■ **WHAT TO PRODUCE**: Output the full listing again without altering anything.

■ **RECORDS SHOWN**:
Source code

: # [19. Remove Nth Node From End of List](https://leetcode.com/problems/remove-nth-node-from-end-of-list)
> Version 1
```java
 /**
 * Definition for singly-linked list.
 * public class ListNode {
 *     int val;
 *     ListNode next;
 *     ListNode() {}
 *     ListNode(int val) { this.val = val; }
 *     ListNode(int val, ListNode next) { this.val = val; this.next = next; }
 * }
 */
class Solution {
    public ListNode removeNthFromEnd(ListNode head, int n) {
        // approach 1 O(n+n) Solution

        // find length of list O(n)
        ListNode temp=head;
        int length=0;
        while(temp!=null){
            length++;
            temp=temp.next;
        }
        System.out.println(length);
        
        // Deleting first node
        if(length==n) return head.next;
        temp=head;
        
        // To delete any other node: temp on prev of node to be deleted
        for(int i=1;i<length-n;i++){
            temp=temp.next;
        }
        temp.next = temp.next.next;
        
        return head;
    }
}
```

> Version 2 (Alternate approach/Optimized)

■ **REPLY TO THE EXERCISE**:
Source code

: # [19. Remove Nth Node From End of List](https://leetcode.com/problems/remove-nth-node-from-end-of-list)
> Version 1
```java
 /**
 * Definition for singly-linked list.
 * public class ListNode {
 *     int val;
 *     ListNode next;
 *     ListNode() {}
 *     ListNode(int val) { this.val = val; }
 *     ListNode(int val, ListNode next) { this.val = val; this.next = next; }
 * }
 */
class Solution {
    public ListNode removeNthFromEnd(ListNode head, int n) {
        // approach 1 O(n+n) Solution

        // find length of list O(n)
        ListNode temp=head;
        int length=0;
        while(temp!=null){
            length++;
            temp=temp.next;
        }
        System.out.println(length);
        
        // Deleting first node
        if(length==n) return head.next;
        temp=head;
        
        // To delete any other node: temp on prev of node to be deleted
        for(int i=1;i<length-n;i++){
            temp=temp.next;
        }
        temp.next = temp.next.next;
        
        return head;
    }
}
```

> Version 2 (Alternate approach/Optimized)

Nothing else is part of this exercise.